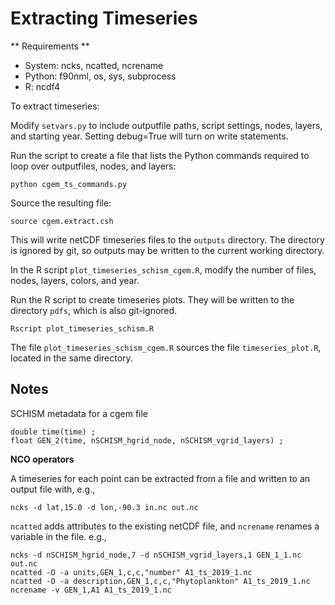 # Extracting Timeseries

** Requirements **
- System: ncks, ncatted, ncrename
- Python: f90nml, os, sys, subprocess
- R: ncdf4

To extract timeseries:

Modify `setvars.py` to include outputfile paths, script settings, nodes, layers, and starting year.  Setting debug=True will turn on write statements.

Run the script to create a file that lists the Python commands required to loop over outputfiles, nodes, and layers:
```
python cgem_ts_commands.py
```

Source the resulting file:
```
source cgem.extract.csh
```

This will write netCDF timeseries files to the `outputs` directory.  The directory is ignored by git, so outputs may be written to the current working directory.

In the R script `plot_timeseries_schism_cgem.R`, modify the number of files, nodes, layers, colors, and year.

Run the R script to create timeseries plots.  They will be written to the directory `pdfs`, which is also git-ignored.
```
Rscript plot_timeseries_schism.R
```

The file `plot_timeseries_schism_cgem.R` sources the file `timeseries_plot.R`, located in the same directory.


## Notes

SCHISM metadata for a cgem file
```
double time(time) ;
float GEN_2(time, nSCHISM_hgrid_node, nSCHISM_vgrid_layers) ;
```

**NCO operators**

A timeseries for each point can be extracted from a file and written to an output file with, e.g.,
```
ncks -d lat,15.0 -d lon,-90.3 in.nc out.nc
```

`ncatted` adds attributes to the existing netCDF file, and `ncrename` renames a variable in the file.  e.g.,
```
ncks -d nSCHISM_hgrid_node,7 -d nSCHISM_vgrid_layers,1 GEN_1_1.nc out.nc
ncatted -O -a units,GEN_1,c,c,"number" A1_ts_2019_1.nc
ncatted -O -a description,GEN_1,c,c,"Phytoplankton" A1_ts_2019_1.nc
ncrename -v GEN_1,A1 A1_ts_2019_1.nc
```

**Activity:** Whichever lines of the records above hold the word "write" should all be copied out.

**Task response:**
Modify `setvars.py` to include outputfile paths, script settings, nodes, layers, and starting year.  Setting debug=True will turn on write statements.
This will write netCDF timeseries files to the `outputs` directory.  The directory is ignored by git, so outputs may be written to the current working directory.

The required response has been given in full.